A Spindle of Spiders

It’s difficult to be a writer in the age of Google.* If you make something up, it is very easy for a reader to discover if it’s all a sham. It’s easy enough to convince someone that the story is true within the confines of the story… hell, that’s the job, innit? But when it comes to phrases or words or concepts that don’t exist outside that single moment when you, the writer, need it to exist, and have to improvise, there’s a distinct chance that the reader will question it.

Spiders have a collective noun: Clutter. A clutter of spiders. I am writing about a collection of spiders and the story has to do with Order, which is the opposite (sort of, like emerald is an almost opposite for pumpkin) of clutter. These were many spiders, but definitely not a clutter. The other option for collective noun was cluster, which just sounded terrible. Michelle Kilmer (author of When The Dead, which has so far been fantastic) suggested Spindle. Perfect! Spindle, I have decided, is the term for exactly one thousand spiders.

One thousand, like one hundred, is a magic number. In case you didn’t know. It is, though.

And speaking of magic, I had to then incorporate the word Spindle as a collective noun for exactly one thousand spiders in a way that was convincing within the story. I’m not sure if I’ve accomplished it, but I didn’t do anything foolish like define the term at the beginning of the story… it’s a short story, that would have been too presumptuous. If it were a novel I might have gotten away with a definition, but shorts have to stand wholly on their own. Instead, I hid behind a scary witch of a character and had her convinced of the term’s correct usage. Scary witches are good things to have in fiction.

Sometimes, when I’m feeling afraid of my convictions, I pretend I am a scary witch and the keyboard is my cauldron and then all the magic lies in knowing one is Very Right in all actions, even when wrong. First drafts are for being the witch. Everything after is alchemy.
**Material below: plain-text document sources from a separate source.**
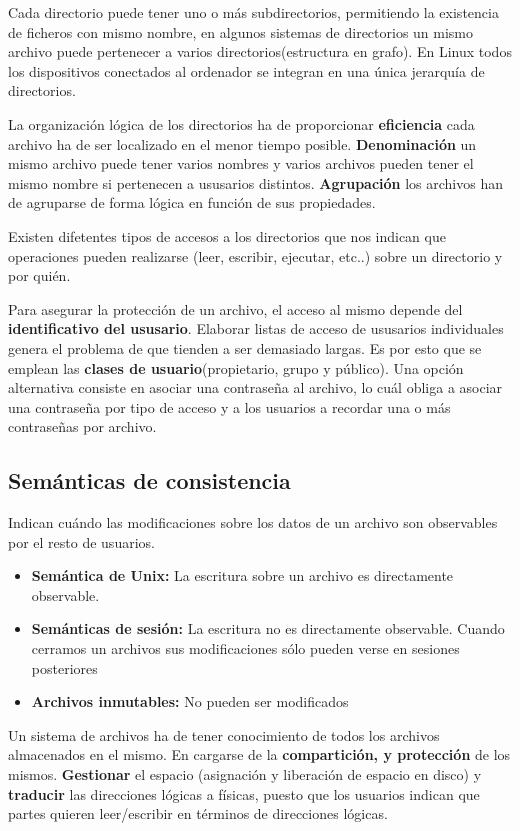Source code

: Cada directorio puede tener uno o más subdirectorios, permitiendo la existencia de ficheros con mismo nombre, en algunos sistemas de directorios un mismo archivo puede pertenecer a varios directorios(estructura en grafo). En Linux todos los dispositivos conectados al ordenador se integran en una única jerarquía de directorios.

La organización lógica de los directorios ha de proporcionar \textbf{eficiencia} cada archivo ha de ser localizado en el menor tiempo posible. \textbf{Denominación} un mismo archivo puede tener varios nombres y varios archivos pueden tener el mismo nombre si pertenecen a ususarios distintos. \textbf{Agrupación} los archivos han de agruparse de forma lógica en función de sus propiedades.

Existen difetentes tipos de accesos a los directorios que nos indican que operaciones pueden realizarse (leer, escribir, ejecutar, etc..) sobre un directorio y por quién.

Para asegurar la protección de un archivo, el acceso al mismo depende del \textbf{identificativo del ususario}. Elaborar listas de acceso de ususarios individuales genera el problema de que tienden a ser demasiado largas. Es por esto que se emplean las \textbf{clases de usuario}(propietario, grupo y público). Una opción alternativa consiste en asociar una contraseña al archivo, lo cuál obliga a asociar una contraseña por tipo de acceso y a los usuarios a recordar una o más contraseñas por archivo.

\subsection*{Semánticas de consistencia}
Indican cuándo las modificaciones sobre los datos de un archivo son observables por el resto de usuarios.

\begin{itemize}
	\item\textbf{Semántica de Unix:} La escritura sobre un archivo es directamente observable.
	\item\textbf{Semánticas de sesión:} La escritura no es directamente observable. Cuando cerramos un archivos sus modificaciones sólo pueden verse en sesiones posteriores
	\item\textbf{Archivos inmutables:} No pueden ser modificados
\end{itemize}

Un sistema de archivos ha de tener conocimiento de todos los archivos almacenados en el mismo. En cargarse de la \textbf{compartición, y protección} de los mismos. \textbf{Gestionar} el espacio (asignación y liberación de espacio en disco) y \textbf{traducir} las direcciones lógicas a físicas, puesto que los usuarios indican que partes quieren leer/escribir en términos de direcciones lógicas.

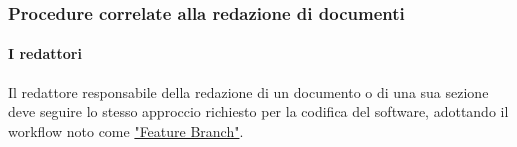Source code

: 

\subsubsection{Procedure correlate alla redazione di documenti}

\paragraph{I redattori}
Il redattore responsabile della redazione di un documento o di una sua sezione deve seguire lo stesso approccio richiesto per la codifica del software, adottando il workflow noto come \href{https://www.atlassian.com/git/tutorials/comparing-workflows/feature-branch-workflow}{"Feature Branch"}. \\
There is only one way to conquer Google: Conviction. If the confidence behind a phrase outweighs its un-google-ability, it doesn’t matter if you are wrong. You have made yourself right. It’s the rule of Trunchbull: You’ll never get away with anything you do by halves.
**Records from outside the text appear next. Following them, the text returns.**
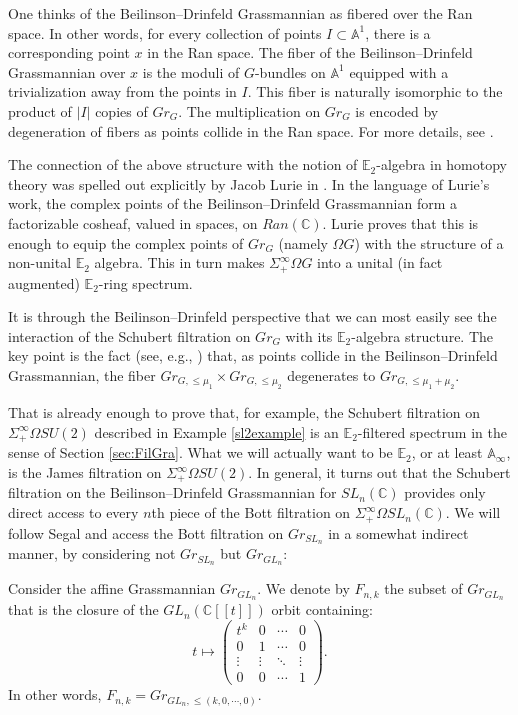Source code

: One thinks of the Beilinson--Drinfeld Grassmannian as fibered over the Ran space.  In other words, for every collection of points $I \subset \mathbb{A}^1$, there is a corresponding point $x$ in the Ran space.  The fiber of the Beilinson--Drinfeld Grassmannian over $x$ is the moduli of $G$-bundles on $\mathbb{A}^1$ equipped with a trivialization away from the points in $I$.  This fiber is naturally isomorphic to the product of $|I|$ copies of $Gr_G$.  The multiplication on $Gr_G$ is encoded by degeneration of fibers as points collide in the Ran space.  For more details, see \cite[\S 3]{Zhu}.

The connection of the above structure with the notion of $\mathbb{E}_2$-algebra in homotopy theory was spelled out explicitly by Jacob Lurie in \cite[\S 5.5]{HA}.  In the language of Lurie's work, the complex points of the Beilinson--Drinfeld Grassmannian form a factorizable cosheaf, valued in spaces, on $Ran(\mathbb{C})$.  Lurie proves \cite[Theorem 5.5.4.10]{HA} that this is enough to equip the complex points of $Gr_G$ (namely $\Omega G$) with the structure of a non-unital $\mathbb{E}_2$ algebra.  This in turn makes $\Sigma^{\infty}_+ \Omega G$ into a unital (in fact augmented) $\mathbb{E}_2$-ring spectrum.

It is through the Beilinson--Drinfeld perspective that we can most easily see the interaction of the Schubert filtration on $Gr_G$ with its $\mathbb{E}_2$-algebra structure.  The key point is the fact (see, e.g., \cite[3.1.14]{Zhu}) that, as points collide in the Beilinson--Drinfeld Grassmannian, the fiber $Gr_{G,\le \mu_1} \times Gr_{G,\le \mu_2}$ degenerates to $Gr_{G, \le \mu_1+\mu_2}$.

That is already enough to prove that, for example, the Schubert filtration on $\Sigma^{\infty}_+ \Omega SU(2)$ described in Example \ref{sl2example} is an $\mathbb{E}_2$-filtered spectrum in the sense of Section \ref{sec:FilGra}.  What we will actually want to be $\mathbb{E}_2$, or at least $\mathbb{A}_\infty$, is the James filtration on $\Sigma^{\infty}_+ \Omega SU(2)$.  In general, it turns out that the Schubert filtration on the Beilinson--Drinfeld Grassmannian for $SL_n(\mathbb{C})$ provides only direct access to every $n$th piece of the Bott filtration on $\Sigma^{\infty}_+ \Omega SL_n(\mathbb{C})$.  We will follow Segal \cite{Segal} and access the Bott filtration on $Gr_{SL_n}$ in a somewhat indirect manner, by considering not $Gr_{SL_n}$ but $Gr_{GL_n}$:

\begin{dfn}
Consider the affine Grassmannian $Gr_{GL_n}$.  We denote by $F_{n,k}$ the subset of $Gr_{GL_n}$ that is the closure of the $GL_n(\mathbb{C}[[t]])$ orbit containing:
$$t \mapsto \left( \begin{array}{cccc} t^k & 0 & \cdots & 0 \\ 0 & 1 & \cdots & 0 \\ \vdots & \vdots & \ddots & \vdots \\ 0 & 0 & \cdots & 1 \end{array} \right).$$
In other words, $F_{n,k} = Gr_{GL_n, \le (k,0,\cdots,0)}$.
\end{dfn}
Of course, Roald Dahl was talking about the outlandish tormenting of school children, and how she’d never be caught because the Truchbull’s methods went so far as to be unbelievable to anyone but eyewitnesses, but I’ve found her mantra has other, less violent applications.

Now all that’s left is to send out the manuscript, and see if I’ve fooled anyone long enough to make myself right!

*Previous blog post would lead one to believe it was also difficult to write pre-Google, when I’d have to ask around to discover the shape of Johnny Rotten’s hair. I’d imagine that regardless of the era in which one writes, it is difficult to write in general, and the only thing harder than writing, is not writing.

Spider Friend

My husband made friends with the spider who lives in the window of his garage door. The garage is detached from the house, which I suppose makes a difference, because I do not allow house spiders (they are scooped up and removed to the back yard, or, if they refused to be scooped, they are squashed and thrown in the garbage).

It has been in the same spot for nearly two weeks that I can remember. He was lifting the garage door to let in some more light today and I warned him that the spider was right over his head if he used the handle. He said that’s okay. “He, or She, probably… She always holds on and just crawls up to sit on the door when I move it.” And yes, she did. She skipped off the web for a moment then caught hold again and trundled her way up to the vinyl door. “Her… thorax?”

I agreed, thorax, but I’m not really sure if that’s the right word for spider-butt.

“…it’s gotten really big. She caught a moth, and a yellow-jacket, and I’d rather she stay there than have moths in the garage. She doesn’t move from that spot.”

My husband hates yellow-jackets. Most people do. But I think he hates moths even more (they’re always in the way, and they’re heavy for insects), and I think watching the spider wrap up a moth and devour it sold him on the spider.

He’s a very practical guy. And his spider friend is pretty cute.